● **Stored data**
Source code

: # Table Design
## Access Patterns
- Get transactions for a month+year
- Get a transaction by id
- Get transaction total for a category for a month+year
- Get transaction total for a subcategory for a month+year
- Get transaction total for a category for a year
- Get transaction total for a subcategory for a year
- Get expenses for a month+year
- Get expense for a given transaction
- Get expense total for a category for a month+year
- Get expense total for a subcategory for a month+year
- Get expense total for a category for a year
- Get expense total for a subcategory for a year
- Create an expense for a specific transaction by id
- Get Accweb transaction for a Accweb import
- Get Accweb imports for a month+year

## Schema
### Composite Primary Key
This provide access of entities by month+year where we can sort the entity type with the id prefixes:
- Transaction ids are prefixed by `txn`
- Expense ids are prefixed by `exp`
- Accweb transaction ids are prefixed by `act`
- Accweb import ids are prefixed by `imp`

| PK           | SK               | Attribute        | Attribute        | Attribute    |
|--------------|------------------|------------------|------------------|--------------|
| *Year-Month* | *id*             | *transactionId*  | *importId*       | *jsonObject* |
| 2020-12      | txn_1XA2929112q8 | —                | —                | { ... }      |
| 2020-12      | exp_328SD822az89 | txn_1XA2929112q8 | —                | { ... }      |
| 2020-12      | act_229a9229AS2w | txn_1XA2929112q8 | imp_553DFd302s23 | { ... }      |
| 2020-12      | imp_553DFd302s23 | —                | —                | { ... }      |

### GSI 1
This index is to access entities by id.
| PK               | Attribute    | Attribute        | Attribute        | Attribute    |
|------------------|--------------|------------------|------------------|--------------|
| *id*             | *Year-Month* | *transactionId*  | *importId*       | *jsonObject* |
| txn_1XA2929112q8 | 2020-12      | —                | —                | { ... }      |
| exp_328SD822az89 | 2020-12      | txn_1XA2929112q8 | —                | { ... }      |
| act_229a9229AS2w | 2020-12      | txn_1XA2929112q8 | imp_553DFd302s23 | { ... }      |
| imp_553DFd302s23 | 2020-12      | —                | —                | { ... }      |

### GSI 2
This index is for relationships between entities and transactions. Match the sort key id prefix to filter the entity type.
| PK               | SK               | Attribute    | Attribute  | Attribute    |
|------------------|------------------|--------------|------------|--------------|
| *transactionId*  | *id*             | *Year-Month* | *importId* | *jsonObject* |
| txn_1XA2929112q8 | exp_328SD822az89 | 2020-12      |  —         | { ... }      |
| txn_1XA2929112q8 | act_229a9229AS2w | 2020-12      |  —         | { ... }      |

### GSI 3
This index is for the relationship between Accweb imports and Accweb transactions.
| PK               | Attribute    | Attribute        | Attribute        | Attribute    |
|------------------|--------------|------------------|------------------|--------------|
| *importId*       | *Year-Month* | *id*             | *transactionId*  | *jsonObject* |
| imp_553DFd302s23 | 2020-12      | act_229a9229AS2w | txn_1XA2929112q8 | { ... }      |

● **Problem requirements**
"This" is the string to look for; please copy every line of the records above where it appears.

● **Expected answer**
This provide access of entities by month+year where we can sort the entity type with the id prefixes:
This index is to access entities by id.
This index is for relationships between entities and transactions. Match the sort key id prefix to filter the entity type.
This index is for the relationship between Accweb imports and Accweb transactions.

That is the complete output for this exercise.